The task
Locate, in the data below, the line that contains "### Step 2 - Connect to my EC2 instance" and the line that contains "I started my"; reproduce exactly those two lines and every line between them, nothing more.

Data to process

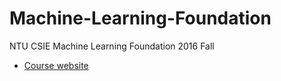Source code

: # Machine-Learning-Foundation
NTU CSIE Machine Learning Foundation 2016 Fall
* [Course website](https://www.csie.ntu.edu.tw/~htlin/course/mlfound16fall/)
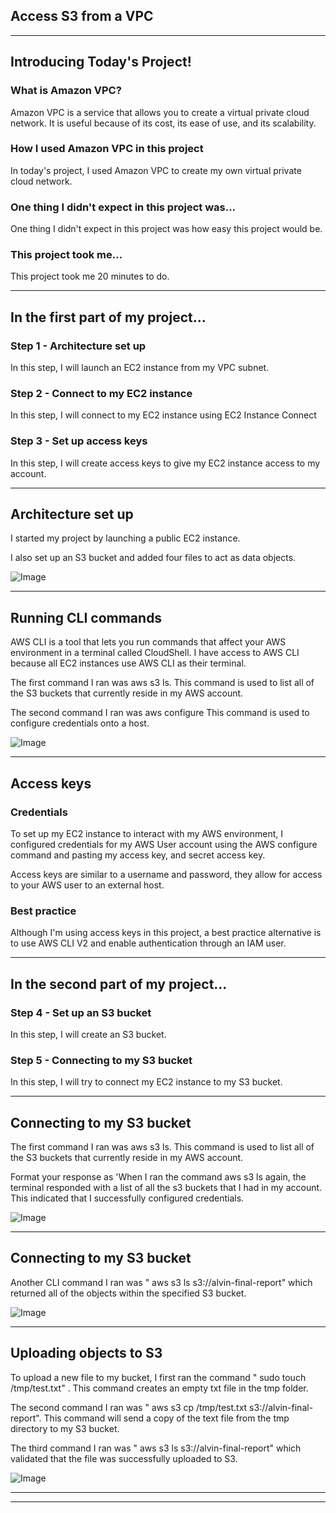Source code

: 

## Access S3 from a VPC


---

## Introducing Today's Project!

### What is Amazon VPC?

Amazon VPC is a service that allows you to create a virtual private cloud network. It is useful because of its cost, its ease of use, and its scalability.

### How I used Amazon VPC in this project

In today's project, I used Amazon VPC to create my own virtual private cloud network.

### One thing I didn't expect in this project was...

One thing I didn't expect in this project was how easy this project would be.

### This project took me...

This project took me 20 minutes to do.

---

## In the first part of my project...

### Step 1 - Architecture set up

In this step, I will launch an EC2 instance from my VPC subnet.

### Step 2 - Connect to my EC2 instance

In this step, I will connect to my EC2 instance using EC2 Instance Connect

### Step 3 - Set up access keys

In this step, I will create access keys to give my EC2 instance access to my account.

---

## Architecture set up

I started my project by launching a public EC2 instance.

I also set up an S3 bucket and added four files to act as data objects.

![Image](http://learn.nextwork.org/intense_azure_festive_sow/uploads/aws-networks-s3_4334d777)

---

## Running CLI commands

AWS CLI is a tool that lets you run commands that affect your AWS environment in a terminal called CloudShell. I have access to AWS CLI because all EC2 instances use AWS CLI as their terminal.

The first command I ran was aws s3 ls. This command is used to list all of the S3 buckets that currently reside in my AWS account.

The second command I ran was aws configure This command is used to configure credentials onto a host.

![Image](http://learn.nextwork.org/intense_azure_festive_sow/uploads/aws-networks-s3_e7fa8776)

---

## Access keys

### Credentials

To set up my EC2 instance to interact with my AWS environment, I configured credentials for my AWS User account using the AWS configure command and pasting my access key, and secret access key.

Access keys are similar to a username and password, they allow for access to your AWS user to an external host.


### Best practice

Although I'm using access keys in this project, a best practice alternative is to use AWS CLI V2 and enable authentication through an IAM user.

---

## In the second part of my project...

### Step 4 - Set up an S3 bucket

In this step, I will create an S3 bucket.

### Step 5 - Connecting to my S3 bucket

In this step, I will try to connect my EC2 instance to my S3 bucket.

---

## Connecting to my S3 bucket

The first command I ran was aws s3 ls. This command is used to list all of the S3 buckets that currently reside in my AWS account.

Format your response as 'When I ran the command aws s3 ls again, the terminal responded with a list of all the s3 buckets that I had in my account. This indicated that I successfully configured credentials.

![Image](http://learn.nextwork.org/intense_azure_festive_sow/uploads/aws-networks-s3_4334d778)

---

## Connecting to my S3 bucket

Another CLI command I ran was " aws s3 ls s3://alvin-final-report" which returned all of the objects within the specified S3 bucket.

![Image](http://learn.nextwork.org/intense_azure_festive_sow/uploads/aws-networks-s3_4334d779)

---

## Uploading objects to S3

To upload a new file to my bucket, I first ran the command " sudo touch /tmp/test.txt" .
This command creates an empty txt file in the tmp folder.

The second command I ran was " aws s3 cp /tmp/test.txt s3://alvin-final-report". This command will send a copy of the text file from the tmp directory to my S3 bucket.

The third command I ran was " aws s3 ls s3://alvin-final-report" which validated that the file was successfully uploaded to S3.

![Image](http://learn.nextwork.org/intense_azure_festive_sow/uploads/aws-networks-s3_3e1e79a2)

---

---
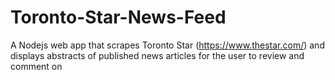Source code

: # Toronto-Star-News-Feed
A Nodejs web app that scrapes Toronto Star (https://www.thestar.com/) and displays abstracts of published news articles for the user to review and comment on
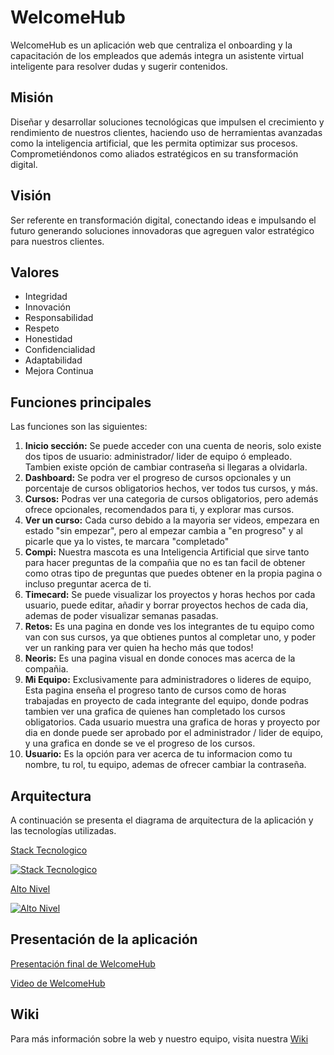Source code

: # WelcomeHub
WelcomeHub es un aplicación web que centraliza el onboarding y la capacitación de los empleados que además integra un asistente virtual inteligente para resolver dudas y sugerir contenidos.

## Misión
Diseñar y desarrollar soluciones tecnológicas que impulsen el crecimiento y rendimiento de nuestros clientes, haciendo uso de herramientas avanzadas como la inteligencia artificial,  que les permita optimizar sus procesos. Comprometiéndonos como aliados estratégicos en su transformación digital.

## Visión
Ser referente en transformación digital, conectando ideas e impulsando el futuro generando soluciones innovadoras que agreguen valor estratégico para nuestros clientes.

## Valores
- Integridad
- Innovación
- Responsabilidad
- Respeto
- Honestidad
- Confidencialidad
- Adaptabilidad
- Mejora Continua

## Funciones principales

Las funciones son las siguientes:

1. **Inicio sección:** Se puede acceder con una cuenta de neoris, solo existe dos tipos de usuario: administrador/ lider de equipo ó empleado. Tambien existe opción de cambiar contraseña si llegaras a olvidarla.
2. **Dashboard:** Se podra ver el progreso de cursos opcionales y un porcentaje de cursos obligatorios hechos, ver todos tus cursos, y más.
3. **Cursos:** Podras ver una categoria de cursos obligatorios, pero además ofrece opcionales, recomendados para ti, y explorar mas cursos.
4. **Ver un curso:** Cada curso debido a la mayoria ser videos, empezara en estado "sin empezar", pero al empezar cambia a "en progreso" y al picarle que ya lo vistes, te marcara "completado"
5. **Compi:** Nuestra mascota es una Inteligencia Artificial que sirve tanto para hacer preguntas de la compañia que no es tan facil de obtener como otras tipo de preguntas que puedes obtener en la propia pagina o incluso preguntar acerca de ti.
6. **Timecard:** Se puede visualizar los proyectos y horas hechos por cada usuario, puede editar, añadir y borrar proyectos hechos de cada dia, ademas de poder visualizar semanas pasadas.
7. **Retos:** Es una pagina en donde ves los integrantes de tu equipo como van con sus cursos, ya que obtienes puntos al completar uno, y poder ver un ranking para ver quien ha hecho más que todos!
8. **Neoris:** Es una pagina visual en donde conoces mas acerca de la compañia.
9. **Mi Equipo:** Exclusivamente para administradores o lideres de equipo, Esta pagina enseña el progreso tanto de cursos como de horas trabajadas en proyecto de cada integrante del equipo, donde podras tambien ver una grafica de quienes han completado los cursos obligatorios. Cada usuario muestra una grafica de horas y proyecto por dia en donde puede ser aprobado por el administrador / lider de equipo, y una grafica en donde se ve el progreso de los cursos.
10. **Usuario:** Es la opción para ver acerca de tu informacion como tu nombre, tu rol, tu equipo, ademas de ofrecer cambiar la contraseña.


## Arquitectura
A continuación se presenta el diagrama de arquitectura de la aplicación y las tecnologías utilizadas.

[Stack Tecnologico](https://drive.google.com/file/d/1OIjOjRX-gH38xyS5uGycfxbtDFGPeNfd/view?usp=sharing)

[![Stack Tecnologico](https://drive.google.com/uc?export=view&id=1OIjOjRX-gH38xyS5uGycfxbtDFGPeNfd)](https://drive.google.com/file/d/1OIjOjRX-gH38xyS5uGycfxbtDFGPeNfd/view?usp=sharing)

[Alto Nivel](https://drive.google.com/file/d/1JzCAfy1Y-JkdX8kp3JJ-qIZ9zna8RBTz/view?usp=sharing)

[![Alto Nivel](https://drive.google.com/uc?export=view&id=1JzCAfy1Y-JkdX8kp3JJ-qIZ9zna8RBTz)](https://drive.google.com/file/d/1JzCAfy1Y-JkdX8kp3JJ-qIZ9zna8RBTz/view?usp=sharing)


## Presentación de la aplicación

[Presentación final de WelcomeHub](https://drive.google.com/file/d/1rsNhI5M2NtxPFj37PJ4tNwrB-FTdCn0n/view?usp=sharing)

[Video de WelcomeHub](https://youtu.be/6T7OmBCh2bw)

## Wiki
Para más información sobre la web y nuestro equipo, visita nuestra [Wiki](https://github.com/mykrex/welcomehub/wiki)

Expected answer
### Step 2 - Connect to my EC2 instance

In this step, I will connect to my EC2 instance using EC2 Instance Connect

### Step 3 - Set up access keys

In this step, I will create access keys to give my EC2 instance access to my account.

---

## Architecture set up

I started my project by launching a public EC2 instance.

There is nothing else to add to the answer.